Small State, Big Wins at the 2026 Good Food Awards

Vermont has about 650,000 people. It is the second-smallest state in the country by population. And this week, it put five producers on the national Good Food Awards winners list.

The Good Food Foundation receives thousands of entries each year across seventeen categories…beer, spirits, cheese, pickles, chocolate, honey, and more. Products are tasted blind by a panel of judges, then winners are vetted for sourcing and business practices before the award is confirmed. It's not a popularity contest, and it's not “pay-to-play.” You either make something exceptional, the right way, or you don't win.

Here's who won…

Small Oven Pastries: Elizabeth Berman started baking in her thirties, got hooked on macarons after a single class at a Boston culinary school, and built a Shelburne-based pastry operation around the conviction that fancy pastries deserve to be enjoyed by anyone, anywhere. Her Vermont Maple Meringues are made with Vermont maple sugar, unheated, gluten-free, dairy-free, with just four ingredients…simple, specific, and now, award-winning.

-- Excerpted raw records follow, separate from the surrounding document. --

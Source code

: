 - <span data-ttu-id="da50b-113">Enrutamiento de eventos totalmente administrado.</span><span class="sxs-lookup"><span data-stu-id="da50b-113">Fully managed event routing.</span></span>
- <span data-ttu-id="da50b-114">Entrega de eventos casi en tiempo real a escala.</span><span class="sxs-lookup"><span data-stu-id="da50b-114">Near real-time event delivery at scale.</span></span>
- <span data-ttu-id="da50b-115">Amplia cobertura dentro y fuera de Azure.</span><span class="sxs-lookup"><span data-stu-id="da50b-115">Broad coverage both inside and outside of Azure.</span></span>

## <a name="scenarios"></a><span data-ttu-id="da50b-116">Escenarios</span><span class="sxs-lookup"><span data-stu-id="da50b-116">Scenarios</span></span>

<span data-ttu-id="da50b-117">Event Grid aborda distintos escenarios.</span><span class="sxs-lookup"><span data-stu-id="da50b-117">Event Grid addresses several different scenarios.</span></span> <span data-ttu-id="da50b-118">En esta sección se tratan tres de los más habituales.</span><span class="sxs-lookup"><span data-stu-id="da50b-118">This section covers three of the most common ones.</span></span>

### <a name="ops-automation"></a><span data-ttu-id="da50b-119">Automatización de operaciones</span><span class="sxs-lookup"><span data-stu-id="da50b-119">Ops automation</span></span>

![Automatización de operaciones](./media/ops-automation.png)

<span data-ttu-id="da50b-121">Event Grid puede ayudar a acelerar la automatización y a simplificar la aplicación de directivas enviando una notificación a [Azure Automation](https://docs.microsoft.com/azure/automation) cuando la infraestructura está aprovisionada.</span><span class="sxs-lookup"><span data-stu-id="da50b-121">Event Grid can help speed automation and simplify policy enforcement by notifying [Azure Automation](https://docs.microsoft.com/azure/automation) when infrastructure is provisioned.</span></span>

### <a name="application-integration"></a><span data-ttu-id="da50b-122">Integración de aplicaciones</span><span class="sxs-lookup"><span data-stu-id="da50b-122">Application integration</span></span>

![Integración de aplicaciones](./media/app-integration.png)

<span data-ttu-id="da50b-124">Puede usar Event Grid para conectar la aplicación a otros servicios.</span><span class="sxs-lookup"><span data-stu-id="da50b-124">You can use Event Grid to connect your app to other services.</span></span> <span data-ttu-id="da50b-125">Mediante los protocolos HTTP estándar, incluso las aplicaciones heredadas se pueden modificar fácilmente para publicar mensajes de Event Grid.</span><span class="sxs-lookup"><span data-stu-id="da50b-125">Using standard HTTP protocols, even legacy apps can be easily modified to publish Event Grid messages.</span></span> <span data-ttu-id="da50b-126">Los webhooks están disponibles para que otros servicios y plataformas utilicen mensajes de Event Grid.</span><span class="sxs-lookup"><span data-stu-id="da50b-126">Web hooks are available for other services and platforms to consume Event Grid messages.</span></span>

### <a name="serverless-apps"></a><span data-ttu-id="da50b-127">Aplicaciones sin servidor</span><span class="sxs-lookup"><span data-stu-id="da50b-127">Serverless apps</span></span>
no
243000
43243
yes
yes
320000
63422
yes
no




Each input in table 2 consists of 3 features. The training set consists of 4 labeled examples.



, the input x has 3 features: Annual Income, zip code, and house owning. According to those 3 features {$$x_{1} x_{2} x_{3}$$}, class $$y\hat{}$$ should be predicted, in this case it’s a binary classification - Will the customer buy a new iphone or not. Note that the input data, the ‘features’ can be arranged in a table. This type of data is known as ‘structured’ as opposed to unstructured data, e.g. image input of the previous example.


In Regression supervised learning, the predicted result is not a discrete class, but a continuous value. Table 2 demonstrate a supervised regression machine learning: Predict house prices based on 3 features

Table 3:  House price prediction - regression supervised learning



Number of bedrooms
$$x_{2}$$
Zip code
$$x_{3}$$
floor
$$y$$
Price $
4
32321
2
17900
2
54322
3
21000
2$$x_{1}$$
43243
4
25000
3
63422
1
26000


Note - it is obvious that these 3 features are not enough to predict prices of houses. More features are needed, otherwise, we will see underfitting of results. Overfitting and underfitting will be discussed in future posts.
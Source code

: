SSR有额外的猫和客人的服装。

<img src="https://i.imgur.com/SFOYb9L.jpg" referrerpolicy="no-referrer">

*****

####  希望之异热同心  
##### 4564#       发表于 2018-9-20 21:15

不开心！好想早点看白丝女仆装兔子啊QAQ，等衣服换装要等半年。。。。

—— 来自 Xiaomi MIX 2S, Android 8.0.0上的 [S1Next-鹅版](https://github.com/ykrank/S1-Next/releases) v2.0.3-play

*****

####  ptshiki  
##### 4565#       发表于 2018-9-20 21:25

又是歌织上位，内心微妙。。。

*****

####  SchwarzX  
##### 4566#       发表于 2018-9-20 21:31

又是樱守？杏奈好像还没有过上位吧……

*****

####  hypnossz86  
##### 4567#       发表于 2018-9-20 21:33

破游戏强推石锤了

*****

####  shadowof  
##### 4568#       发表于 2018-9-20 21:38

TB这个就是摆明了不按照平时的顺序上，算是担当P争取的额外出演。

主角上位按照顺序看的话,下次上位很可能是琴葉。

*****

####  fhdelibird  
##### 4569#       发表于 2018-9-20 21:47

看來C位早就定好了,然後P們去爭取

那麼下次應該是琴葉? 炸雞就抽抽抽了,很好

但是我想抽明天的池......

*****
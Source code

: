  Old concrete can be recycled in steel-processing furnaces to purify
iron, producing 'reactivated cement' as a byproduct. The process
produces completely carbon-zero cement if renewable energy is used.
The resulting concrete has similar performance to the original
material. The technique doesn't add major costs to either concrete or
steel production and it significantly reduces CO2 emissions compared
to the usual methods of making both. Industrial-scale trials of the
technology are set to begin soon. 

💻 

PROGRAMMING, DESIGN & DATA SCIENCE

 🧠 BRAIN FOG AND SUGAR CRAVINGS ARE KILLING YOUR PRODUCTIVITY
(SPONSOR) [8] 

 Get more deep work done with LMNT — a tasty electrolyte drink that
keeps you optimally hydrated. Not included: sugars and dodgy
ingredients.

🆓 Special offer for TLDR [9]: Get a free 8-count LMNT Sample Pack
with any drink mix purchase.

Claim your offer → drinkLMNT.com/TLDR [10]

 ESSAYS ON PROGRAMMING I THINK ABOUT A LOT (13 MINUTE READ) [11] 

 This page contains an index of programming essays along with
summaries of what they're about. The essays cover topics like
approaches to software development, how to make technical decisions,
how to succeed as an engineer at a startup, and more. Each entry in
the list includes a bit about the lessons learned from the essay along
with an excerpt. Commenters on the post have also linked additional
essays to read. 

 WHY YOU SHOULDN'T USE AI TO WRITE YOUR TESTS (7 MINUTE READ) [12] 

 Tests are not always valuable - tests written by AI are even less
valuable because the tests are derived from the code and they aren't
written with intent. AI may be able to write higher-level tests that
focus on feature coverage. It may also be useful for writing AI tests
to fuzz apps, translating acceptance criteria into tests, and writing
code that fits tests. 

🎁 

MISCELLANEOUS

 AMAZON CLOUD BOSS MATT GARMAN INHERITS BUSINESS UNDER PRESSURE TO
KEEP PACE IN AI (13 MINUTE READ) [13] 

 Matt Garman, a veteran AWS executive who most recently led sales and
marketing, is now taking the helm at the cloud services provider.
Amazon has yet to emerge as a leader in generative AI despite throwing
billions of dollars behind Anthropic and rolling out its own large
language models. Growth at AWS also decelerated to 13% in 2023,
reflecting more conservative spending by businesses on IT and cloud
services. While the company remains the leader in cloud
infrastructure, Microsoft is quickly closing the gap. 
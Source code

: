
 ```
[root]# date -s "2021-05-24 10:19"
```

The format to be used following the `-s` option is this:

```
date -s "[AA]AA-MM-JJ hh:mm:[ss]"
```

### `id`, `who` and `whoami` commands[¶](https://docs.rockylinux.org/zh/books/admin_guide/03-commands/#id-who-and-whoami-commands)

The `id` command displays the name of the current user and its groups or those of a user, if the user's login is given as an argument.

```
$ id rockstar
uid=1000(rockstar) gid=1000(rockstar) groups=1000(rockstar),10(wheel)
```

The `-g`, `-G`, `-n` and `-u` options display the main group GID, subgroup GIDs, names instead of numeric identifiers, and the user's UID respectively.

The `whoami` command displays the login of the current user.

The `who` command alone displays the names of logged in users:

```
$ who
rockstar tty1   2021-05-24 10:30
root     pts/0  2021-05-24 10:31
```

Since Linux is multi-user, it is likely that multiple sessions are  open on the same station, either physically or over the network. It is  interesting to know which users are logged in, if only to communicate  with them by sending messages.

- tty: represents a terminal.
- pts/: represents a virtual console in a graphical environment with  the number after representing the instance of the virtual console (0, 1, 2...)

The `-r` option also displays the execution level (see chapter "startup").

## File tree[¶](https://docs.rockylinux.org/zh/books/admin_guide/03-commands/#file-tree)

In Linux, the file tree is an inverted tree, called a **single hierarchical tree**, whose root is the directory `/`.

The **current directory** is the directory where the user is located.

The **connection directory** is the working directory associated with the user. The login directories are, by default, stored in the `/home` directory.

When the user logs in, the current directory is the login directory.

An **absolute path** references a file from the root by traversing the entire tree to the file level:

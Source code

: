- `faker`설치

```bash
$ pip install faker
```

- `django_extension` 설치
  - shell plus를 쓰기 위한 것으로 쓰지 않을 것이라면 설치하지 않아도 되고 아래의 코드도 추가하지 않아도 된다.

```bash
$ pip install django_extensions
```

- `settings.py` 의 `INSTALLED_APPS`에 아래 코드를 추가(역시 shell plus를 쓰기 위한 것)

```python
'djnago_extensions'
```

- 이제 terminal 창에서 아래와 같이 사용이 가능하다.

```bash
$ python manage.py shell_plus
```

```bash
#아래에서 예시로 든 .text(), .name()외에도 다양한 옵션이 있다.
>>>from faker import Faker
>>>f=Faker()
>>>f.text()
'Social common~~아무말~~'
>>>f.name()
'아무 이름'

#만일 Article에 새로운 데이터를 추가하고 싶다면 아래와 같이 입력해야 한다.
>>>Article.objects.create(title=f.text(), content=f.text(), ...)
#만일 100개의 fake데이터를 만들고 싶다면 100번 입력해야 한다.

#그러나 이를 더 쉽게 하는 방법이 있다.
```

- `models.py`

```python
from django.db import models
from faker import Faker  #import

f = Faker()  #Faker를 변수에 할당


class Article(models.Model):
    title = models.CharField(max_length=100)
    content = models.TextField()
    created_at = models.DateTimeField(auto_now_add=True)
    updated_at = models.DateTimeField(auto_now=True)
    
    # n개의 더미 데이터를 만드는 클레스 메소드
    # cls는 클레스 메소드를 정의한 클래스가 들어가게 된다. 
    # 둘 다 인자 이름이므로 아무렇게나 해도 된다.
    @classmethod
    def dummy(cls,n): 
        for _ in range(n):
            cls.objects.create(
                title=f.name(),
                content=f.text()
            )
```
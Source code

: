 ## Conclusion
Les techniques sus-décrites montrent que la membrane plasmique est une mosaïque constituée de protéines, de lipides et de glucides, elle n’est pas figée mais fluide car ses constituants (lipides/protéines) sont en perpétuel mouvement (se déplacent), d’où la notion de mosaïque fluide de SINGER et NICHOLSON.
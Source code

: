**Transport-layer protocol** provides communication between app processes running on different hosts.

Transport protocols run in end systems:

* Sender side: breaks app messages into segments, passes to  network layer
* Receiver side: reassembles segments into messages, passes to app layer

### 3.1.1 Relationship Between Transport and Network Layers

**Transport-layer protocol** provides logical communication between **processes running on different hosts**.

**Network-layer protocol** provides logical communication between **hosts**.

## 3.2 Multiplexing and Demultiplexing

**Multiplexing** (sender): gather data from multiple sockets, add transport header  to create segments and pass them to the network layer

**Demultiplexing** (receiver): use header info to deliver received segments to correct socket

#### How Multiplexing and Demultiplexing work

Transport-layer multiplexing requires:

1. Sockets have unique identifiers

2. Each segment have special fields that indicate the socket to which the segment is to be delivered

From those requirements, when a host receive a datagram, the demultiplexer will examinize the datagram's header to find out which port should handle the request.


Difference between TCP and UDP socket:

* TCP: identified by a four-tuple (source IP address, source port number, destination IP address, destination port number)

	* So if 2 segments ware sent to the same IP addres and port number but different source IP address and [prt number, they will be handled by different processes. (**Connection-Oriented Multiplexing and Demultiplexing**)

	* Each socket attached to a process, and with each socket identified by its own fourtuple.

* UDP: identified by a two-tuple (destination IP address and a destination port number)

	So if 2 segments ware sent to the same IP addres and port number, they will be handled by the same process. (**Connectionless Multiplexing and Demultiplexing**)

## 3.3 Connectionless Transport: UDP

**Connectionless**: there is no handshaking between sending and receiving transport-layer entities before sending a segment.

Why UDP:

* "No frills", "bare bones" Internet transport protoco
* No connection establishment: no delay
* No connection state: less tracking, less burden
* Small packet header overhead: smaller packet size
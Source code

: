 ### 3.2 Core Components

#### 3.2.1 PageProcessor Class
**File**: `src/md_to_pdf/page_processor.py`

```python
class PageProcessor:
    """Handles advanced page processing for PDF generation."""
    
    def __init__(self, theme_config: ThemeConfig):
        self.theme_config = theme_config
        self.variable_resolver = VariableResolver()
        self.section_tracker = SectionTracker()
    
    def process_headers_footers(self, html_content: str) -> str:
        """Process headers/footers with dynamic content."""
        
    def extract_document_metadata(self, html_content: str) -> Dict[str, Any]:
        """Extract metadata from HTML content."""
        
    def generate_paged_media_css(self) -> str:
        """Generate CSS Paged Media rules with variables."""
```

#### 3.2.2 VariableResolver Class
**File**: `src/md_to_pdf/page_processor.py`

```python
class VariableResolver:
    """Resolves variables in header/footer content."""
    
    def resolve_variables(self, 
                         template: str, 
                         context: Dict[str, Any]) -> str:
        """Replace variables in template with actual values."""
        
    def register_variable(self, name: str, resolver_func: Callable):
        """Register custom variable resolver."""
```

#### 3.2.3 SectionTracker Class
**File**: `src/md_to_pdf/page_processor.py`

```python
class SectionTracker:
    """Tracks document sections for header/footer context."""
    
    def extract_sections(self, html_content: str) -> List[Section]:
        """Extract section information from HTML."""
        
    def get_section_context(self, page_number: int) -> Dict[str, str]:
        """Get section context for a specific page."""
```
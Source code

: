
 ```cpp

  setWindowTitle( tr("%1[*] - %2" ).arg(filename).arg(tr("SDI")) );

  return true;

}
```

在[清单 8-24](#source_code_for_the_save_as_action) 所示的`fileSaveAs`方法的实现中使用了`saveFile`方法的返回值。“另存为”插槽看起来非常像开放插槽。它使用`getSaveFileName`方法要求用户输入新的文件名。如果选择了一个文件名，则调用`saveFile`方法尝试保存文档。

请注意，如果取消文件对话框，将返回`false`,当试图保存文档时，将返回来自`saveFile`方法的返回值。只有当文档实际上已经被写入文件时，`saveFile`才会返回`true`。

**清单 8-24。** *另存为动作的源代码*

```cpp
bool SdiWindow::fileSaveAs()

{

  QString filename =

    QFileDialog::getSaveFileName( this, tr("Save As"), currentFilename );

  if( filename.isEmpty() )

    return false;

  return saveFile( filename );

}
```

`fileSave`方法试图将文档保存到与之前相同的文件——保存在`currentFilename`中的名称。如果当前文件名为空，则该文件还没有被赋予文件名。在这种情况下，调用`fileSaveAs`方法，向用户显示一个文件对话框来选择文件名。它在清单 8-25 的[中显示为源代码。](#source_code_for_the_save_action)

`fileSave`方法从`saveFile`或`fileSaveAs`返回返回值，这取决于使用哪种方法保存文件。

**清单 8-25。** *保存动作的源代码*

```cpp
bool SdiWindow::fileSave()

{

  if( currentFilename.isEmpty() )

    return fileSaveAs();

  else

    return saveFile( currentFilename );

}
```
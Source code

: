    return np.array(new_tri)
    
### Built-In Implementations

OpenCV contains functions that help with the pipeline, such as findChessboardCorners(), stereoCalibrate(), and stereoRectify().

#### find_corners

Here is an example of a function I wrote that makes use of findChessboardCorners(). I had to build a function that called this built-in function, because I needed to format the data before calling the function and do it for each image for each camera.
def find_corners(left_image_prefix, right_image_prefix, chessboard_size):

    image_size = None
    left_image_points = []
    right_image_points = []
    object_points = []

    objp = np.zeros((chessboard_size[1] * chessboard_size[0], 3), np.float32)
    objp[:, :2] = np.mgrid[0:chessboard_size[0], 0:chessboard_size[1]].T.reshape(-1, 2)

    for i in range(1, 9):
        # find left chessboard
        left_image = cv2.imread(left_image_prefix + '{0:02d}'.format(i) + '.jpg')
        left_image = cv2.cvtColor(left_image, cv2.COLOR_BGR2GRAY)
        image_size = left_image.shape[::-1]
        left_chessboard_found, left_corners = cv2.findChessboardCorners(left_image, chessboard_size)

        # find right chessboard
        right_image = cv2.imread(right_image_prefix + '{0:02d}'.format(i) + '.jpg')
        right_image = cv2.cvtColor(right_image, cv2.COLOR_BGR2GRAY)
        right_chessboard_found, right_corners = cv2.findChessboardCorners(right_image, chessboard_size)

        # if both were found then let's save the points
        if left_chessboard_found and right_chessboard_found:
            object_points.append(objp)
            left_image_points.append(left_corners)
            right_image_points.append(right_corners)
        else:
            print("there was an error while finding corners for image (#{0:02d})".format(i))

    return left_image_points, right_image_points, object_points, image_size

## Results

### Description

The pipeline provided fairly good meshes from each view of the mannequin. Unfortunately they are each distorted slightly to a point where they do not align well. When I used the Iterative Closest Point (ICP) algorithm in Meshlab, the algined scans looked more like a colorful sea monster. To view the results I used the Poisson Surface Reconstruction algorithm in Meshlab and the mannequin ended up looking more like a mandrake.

The Tipsy Pickle: Angela Chicoine's Essex-based operation handcrafts small-batch artisan pickles infused with Vermont-made spirits and local brews, and she took home two wins this year. The sweet and fiery Demon Seed pickles, made in collaboration with St. Johnsbury Distillery, won alongside the Maple Bourbon Whiskey Pickles, made with Smugglers' Notch Distillery's maple bourbon.

Split Spirits: Based in Middlebury, Split Spirits is the country's first Climate Neutral Certified distillery, powered by solar and committed to sourcing local grains from Vermont farms. Their Barred Owl Bourbon won alongside Mythic Gin, a small-batch craft spirit that rounds out a lineup built around local sourcing and light environmental impact..

Champlain Orchards: Bill Suhr bought 60 acres of orchard in Shoreham in 1998 at age 27 with more passion than experience, and built one of Vermont's most respected fruit operations overlooking Lake Champlain. They took home the award for their Citra cider…dry-hopped and unfiltered, made from their own ecologically-grown apples with Citra hops.

Republic of Vermont: A husband-and-wife operation out of Goshen, Vermont, Republic of Vermont makes their winning Actually Raw Honey the way the name implies: never heated, never treated with chemicals, hand-bottled, and tasting “like flowers.” They've won a Good Food Award before, which tells you something about their consistency.

Once again, a group of small Vermont producers are making things at a level that holds up against the entire country.

Small Oven, Tipsy Pickle, and Split Spirits will all be on hand at the Burlington Wine & Food Festival on June 27. If you haven't tried their work yet, now’s your chance.